四人は他の騎士達とは違って各々が全く異なる装備を身に着けており、その言動や立ち振る舞いまでを考えると騎士達の中でも上位の実力者だと思われる。
「やあやあ遠からん者は音にも聞けィ、近くば寄って目にも見よォッ!」
彼らの中にいた一人の騎士が巨大な棍棒を振り回し、大声を上げながら前に出てくる。
「なんだ?」
「我こそはアヴァル十二聖騎士が一人、トーレなり!小童どもよ、この円卓の間の床の染みにしてくれようぞォッ!」
トーレと名乗る筋骨隆々の老騎士が名乗り終えると同時に他の騎士達も同様に武器を手に前に出てくる。
「トーレ殿、貴方お一人で奴らを相手取るお積りか。我々もいる事を忘れないで頂きたい。私も同じく十二聖騎士が一人、名をセイと申します」
「この爺さんはよ…ったく。俺はドーディチってんだ。さっきまでお前らが蹴散らしてたのは所詮下っ端だ、いい気になるんじゃねぇよ?」
「…アヴァル十二聖騎士筆頭、ウーノと申す。若き賊よ、これ以上は聖騎士の名にかけて我等が先へは進ませぬ」
ウーノが名乗り終えると聖騎士達は凄まじい気迫を発し俺達を睨み付ける。
そしてトーレが真っ先にその手の棍棒を振り上げ走り込んできた。
「ぬははははっ!女の相手は好かんっ!童、儂が叩き潰してくれようぞっ!
「くっ…!」
気迫と笑い声を放ちながらトーレは真っ直ぐ俺に狙いを付けて迫り、俺は騎士剣を構えてそれに備える。
だがそこに割って入ったのはマリオンだ。
「悪いけど、ここはアタシが相手になるわ!」
「ぬう、邪魔をするでない!…ええい、しゃらくさい!纏めて叩き潰してくれるわッ!ぬえいッ!」
「甘く見ないで頂戴、ねッ!」
トーレの振り下ろす棍棒にマリオンが槌斧をぶつけると、お互いに弾き合い怯んでいた。
「ぬおおっ…!?」
「っ…!」
後出しとは言え、マリオンが槌斧を弾かれる姿は初めてだ。
「やるな小娘ェッ…!」
「小娘って歳じゃないけどねッ!」
巨大な棍棒を振り回す老騎士トーレの戦いぶりはまさに狂戦士そのもの。
武装修道士のマリオンと狂戦士トーレの戦いはお互いが一撃必殺を狙う力と力のぶつかり合いだ。
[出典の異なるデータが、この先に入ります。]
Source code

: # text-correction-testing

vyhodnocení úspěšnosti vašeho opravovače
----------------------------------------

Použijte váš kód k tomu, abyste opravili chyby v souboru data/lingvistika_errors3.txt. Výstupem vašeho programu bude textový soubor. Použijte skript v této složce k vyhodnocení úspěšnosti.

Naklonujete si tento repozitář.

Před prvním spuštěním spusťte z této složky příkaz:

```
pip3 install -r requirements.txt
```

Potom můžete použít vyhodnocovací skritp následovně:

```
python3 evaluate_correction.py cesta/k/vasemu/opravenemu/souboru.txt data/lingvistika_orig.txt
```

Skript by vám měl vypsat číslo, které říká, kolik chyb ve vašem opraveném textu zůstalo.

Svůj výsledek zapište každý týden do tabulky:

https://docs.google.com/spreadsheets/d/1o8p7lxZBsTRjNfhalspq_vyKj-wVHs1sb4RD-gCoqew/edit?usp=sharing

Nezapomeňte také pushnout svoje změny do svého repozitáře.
マリオンとトーレが激しいやり合いを始めている内に他の局面も動き始めていた。
「さぁて、俺達も始めるとしようかねぇ…」
「貴方のお相手、私が致しますわ」
「そうかい、こんな美女に相手してもらえるなんて光栄の極みってヤツだな。実際あっちの娘も美人は美人だが…、俺はアンタぐらいの方が好みでね。…しかしいいのかい? 重戦士に俺の相手が勤まんのかいッ!」
「…!速いッ…!」
ドーディチの素早い動きにアンリエッタが盾をどうにか合わせる。
彼は軽戦士、というよりは盗賊や暗殺者であり、強いて言うなら盗賊戦士と言うべき相手だろう。
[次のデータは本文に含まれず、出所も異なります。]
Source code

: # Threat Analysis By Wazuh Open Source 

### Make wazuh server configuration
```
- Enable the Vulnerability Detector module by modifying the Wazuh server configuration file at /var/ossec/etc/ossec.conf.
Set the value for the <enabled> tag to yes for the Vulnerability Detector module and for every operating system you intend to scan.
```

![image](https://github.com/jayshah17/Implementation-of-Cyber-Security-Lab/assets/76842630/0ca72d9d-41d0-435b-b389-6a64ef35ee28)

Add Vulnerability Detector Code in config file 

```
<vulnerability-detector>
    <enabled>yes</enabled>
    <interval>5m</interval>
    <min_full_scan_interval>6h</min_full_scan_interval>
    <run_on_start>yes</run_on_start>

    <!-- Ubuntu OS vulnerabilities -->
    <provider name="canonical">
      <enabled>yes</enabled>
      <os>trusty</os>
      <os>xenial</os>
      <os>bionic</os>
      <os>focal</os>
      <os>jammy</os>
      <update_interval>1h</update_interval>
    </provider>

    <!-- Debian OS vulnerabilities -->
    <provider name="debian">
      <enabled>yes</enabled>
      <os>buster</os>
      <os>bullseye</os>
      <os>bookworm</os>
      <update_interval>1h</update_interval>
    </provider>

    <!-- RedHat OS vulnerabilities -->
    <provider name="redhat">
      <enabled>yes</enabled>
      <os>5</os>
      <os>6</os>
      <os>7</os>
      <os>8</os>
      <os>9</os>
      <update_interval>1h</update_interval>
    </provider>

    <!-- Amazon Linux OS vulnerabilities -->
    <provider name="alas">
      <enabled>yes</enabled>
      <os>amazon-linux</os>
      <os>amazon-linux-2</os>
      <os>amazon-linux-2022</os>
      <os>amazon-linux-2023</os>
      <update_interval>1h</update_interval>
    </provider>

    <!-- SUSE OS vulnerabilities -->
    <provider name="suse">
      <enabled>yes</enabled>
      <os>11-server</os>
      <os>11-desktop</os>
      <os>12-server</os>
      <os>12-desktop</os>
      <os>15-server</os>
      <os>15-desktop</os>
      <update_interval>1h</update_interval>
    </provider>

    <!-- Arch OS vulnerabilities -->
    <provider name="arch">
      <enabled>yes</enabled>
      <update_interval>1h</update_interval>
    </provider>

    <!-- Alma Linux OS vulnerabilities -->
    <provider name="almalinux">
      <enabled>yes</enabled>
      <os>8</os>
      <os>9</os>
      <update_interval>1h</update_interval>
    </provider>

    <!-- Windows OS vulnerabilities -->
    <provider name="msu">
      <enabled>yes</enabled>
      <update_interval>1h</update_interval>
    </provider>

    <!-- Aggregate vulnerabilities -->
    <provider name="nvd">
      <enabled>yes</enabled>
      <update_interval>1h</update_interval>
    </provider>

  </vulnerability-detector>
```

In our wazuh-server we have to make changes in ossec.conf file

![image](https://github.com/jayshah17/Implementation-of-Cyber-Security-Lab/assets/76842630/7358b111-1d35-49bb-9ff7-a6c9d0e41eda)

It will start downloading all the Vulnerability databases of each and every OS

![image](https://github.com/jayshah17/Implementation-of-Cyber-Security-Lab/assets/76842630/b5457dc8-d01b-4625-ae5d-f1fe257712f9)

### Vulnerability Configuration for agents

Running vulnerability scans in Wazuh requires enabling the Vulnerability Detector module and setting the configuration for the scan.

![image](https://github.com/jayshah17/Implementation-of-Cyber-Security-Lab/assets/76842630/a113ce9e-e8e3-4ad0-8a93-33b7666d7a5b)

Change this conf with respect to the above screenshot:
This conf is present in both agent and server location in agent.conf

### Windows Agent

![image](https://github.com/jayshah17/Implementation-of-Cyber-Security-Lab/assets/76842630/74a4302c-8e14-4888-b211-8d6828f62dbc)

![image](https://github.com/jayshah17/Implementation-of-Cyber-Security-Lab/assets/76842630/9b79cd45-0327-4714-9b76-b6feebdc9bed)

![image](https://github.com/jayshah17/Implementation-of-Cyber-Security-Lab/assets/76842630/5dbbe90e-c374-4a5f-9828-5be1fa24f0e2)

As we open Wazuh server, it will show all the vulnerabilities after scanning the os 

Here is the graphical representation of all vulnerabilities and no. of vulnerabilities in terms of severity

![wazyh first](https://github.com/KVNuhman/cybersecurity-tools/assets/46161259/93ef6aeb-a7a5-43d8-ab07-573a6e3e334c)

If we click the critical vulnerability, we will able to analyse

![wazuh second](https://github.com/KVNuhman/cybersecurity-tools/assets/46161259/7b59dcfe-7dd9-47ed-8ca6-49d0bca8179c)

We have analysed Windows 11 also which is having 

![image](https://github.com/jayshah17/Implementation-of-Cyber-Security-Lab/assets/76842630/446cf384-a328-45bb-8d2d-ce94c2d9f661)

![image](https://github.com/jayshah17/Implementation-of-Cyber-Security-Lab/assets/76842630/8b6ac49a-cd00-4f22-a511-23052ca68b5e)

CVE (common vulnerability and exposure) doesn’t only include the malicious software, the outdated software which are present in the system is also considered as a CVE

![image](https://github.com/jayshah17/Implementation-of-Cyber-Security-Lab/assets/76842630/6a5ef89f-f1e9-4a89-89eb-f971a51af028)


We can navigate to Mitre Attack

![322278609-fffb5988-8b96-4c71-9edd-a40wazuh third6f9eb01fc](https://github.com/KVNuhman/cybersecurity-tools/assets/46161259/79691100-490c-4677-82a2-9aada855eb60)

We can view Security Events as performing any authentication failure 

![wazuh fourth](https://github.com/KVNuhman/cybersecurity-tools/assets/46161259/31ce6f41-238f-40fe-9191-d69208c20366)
アンリエッタがドーディチの速度についていけるのかが問題だ。
「私の相手は貴方ね?」
「女性に剣を向けるのは私の主義に反するのですが…、致し方ありませんね」
セイは左手を腰に当てたまま鋭く長い細身の剣を抜くと、その刀身を真上に向ける。
刀身は風を纏い、彼の長い前髪を揺らしていた。
「風の魔力を纏わせた突剣…、魔剣士ね…!」
「御名答、しかし魔導士が剣士と正面から相対するのは少しばかり無謀では?」
「…ただの魔導士だとは思わないで欲しいわね」
クリスも腰にある鞘に収まった剣に手をかけて構えを取る。センゾウ直伝の抜刀術の構えだ。
その姿を見たセイは真上に向けていた突剣をクリスに向けて水平に構える。
「…なるほど、剣の扱いも心得があると言う事ですか。女性とは言え、剣士であるならば手心を加える訳には参りませんね。…では!」
「…そこっ!」
セイの鋭い突きをクリスが抜いた剣をそのまま振り抜いて受け止める。此方も戦闘開始の様だ。
勿論俺の前にも相手はいる。
彼ら聖騎士達の筆頭である騎士、ウーノだ。
貫禄のある大きな身体を重厚な鎧に包んだ彼は、腰に挿してある長い大剣をまるで長剣の様に片手で握っている。
「さあ後は我々だな」
剣戟の音が響く中、ウーノが俺に語りかけてくる。
「…俺達はジスカルと言う貴方がたの上司に会いに来ただけなんだけどな」
「ふっ、それだけではあるまいよ。それに貴公らがやった事は最早我々にとっては襲撃と変わらぬよ。とは言え、先にちょっかいをかけたのは此方の方だったかな」
「…だったらすんなり通してくれると助かるんですが」
「ふふ、無理な話だ、わかっているだろう? さっきも言った筈だが貴公らは襲撃者、ならば我々も騎士と言う護国の使命がある。仮に本当にその気が無かったとしても易々と襲撃者を通しては我々の騎士としての立場が無くなってしまうのでな」
不敵に笑うウーノだが、彼は会話を続けている間も一切の隙は見せていない。
騎士達の精鋭である聖騎士を纏める立場にいる彼は自身もまた精鋭中の精鋭であるのは対峙しているだけでも十分に伝わってくる。
「十二聖騎士が筆頭ウーノ、参るッ!」
「SS−級冒険者セオドア・ホワイトロック、力尽くでもここを通してもらうッ!」
同時に振り抜いた剣がぶつかると激しい火花を散らせ、鋭い金属の音を響かせる。
誇り高き十二聖騎士の長、ウーノ。彼と交えた一合目はまさに将軍としての誇りを感じさせる一合目だった。